We started in Zambia with nothing but the essentials – a 3.5m by 4m mud hut and a toilet – and over the past 21 months we have afforded ourselves these service-changers: simple luxuries that have improved our quality of living and have made working and living in the Zambian bush a bit easier. Which takes us to…
Part II: Village living
When I was 19, working at summer camp in Northern Michigan, falling in love with Joy, and reading the grandiose development schemes of Jeffrey Sachs, I decided that I was going to be a Peace Corps Volunteer someday. At the time I thought I would be an African villager. Eat what villagers ate, work as villagers worked and live as villagers lived. I would make my home in the village and over 2+ years, I thought, I would serve the community and, in the process, learn a great deal about village life and development work and how I could, in the future, effectively work to improve the lives of those that need it most. That whole last sentence, as it turns out, is entirely true today, but, even before I left America, I knew that my plan to be an African villager and strip down life to the bare necessities (Baloo shout-out) and experience life as they know it was fatally flawed. I don’t flatter myself by calling myself a villager. Even if I lived exactly the same life as anyone around me and held the same standard of living, it still would not even be close. There are too many structural differences: differences in upbringing, in culture, in education, in exposure to the world, and the truly fatal difference that makes sure that no Peace Corps Volunteer ever has been nor ever will be a villager, a way out. At the end of this crazy, wonderful, challenging experience, we leave. It’s an option, a safety net that no villager has. I saw this structural difference before we moved, but I see it and understand it better every day that I’m here.

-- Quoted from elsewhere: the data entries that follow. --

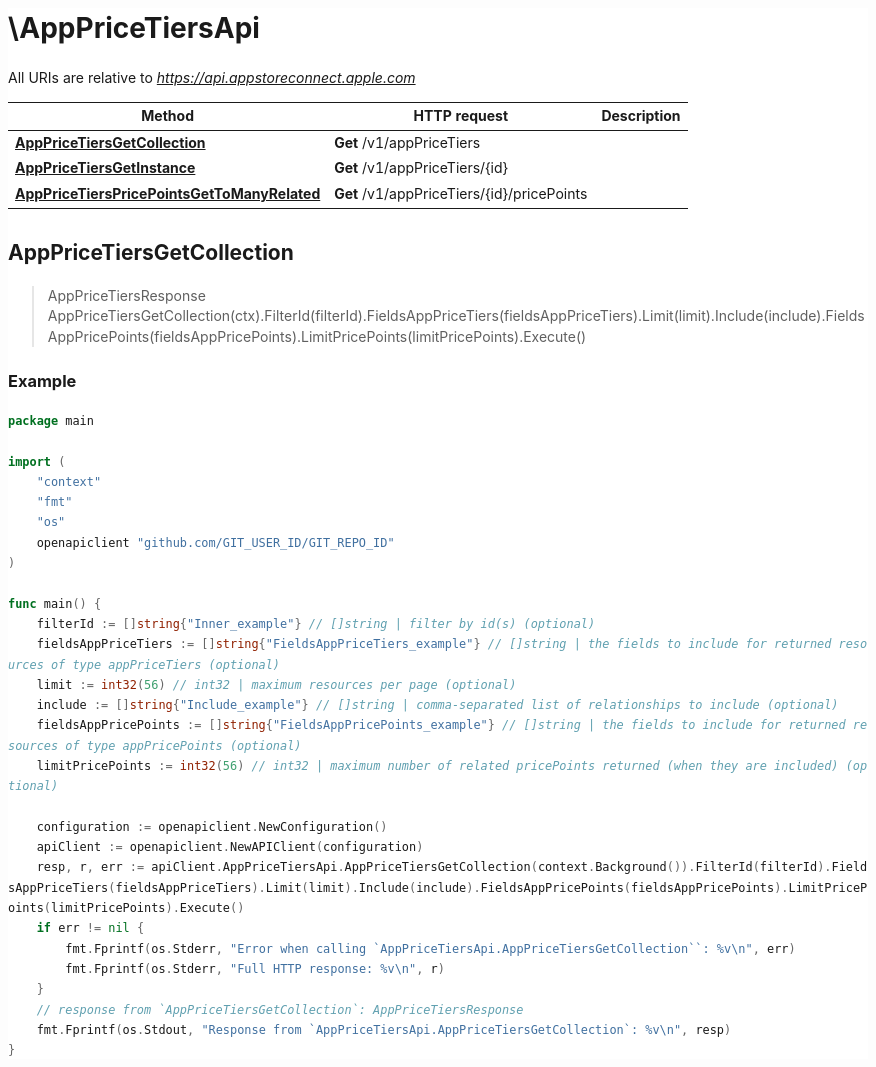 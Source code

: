 # \AppPriceTiersApi

All URIs are relative to *https://api.appstoreconnect.apple.com*

Method | HTTP request | Description
------------- | ------------- | -------------
[**AppPriceTiersGetCollection**](AppPriceTiersApi.md#AppPriceTiersGetCollection) | **Get** /v1/appPriceTiers | 
[**AppPriceTiersGetInstance**](AppPriceTiersApi.md#AppPriceTiersGetInstance) | **Get** /v1/appPriceTiers/{id} | 
[**AppPriceTiersPricePointsGetToManyRelated**](AppPriceTiersApi.md#AppPriceTiersPricePointsGetToManyRelated) | **Get** /v1/appPriceTiers/{id}/pricePoints | 



## AppPriceTiersGetCollection

> AppPriceTiersResponse AppPriceTiersGetCollection(ctx).FilterId(filterId).FieldsAppPriceTiers(fieldsAppPriceTiers).Limit(limit).Include(include).FieldsAppPricePoints(fieldsAppPricePoints).LimitPricePoints(limitPricePoints).Execute()



### Example

```go
package main

import (
    "context"
    "fmt"
    "os"
    openapiclient "github.com/GIT_USER_ID/GIT_REPO_ID"
)

func main() {
    filterId := []string{"Inner_example"} // []string | filter by id(s) (optional)
    fieldsAppPriceTiers := []string{"FieldsAppPriceTiers_example"} // []string | the fields to include for returned resources of type appPriceTiers (optional)
    limit := int32(56) // int32 | maximum resources per page (optional)
    include := []string{"Include_example"} // []string | comma-separated list of relationships to include (optional)
    fieldsAppPricePoints := []string{"FieldsAppPricePoints_example"} // []string | the fields to include for returned resources of type appPricePoints (optional)
    limitPricePoints := int32(56) // int32 | maximum number of related pricePoints returned (when they are included) (optional)

    configuration := openapiclient.NewConfiguration()
    apiClient := openapiclient.NewAPIClient(configuration)
    resp, r, err := apiClient.AppPriceTiersApi.AppPriceTiersGetCollection(context.Background()).FilterId(filterId).FieldsAppPriceTiers(fieldsAppPriceTiers).Limit(limit).Include(include).FieldsAppPricePoints(fieldsAppPricePoints).LimitPricePoints(limitPricePoints).Execute()
    if err != nil {
        fmt.Fprintf(os.Stderr, "Error when calling `AppPriceTiersApi.AppPriceTiersGetCollection``: %v\n", err)
        fmt.Fprintf(os.Stderr, "Full HTTP response: %v\n", r)
    }
    // response from `AppPriceTiersGetCollection`: AppPriceTiersResponse
    fmt.Fprintf(os.Stdout, "Response from `AppPriceTiersApi.AppPriceTiersGetCollection`: %v\n", resp)
}
```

Despite these differences, I still wanted to live, in some capacities at least, a village life. Living in the village and maintaining a comparable living standard to those around us has been eye-opening and we’ve learned more than I could ever write. We started at the base level and have slowly increased our quality of living, as I mentioned in part I, and we certainly don’t flaunt our stove or our battery. In fact, I don’t think more than our 3 closest friends and neighbors know that we have them – it helps that Zambian homes are very private and usually only a place to sleep. But one interesting thing I’ve learned by living here is that we don’t get any real respect for living in a mud hut and carrying our water from a well. For the most part, villagers just think it’s weird – even the ones that are eager to work with us. From their point of view, why would we choose this lifestyle? Most villagers would not choose this way of life if they had any say in the matter. So it’s strange to our neighbors and friends that we have other options, yet still choose this difficult lifestyle – if only temporarily.
And so, we are very grateful for the small and gradual improvements to our lives that have made us more patient and more energetic towards our work. We view these as improvements to our home. We may not ever be villagers, but our home is in the village, and we continue to work to benefit the lives of those around us in whatever modest ways that we can. We love our home.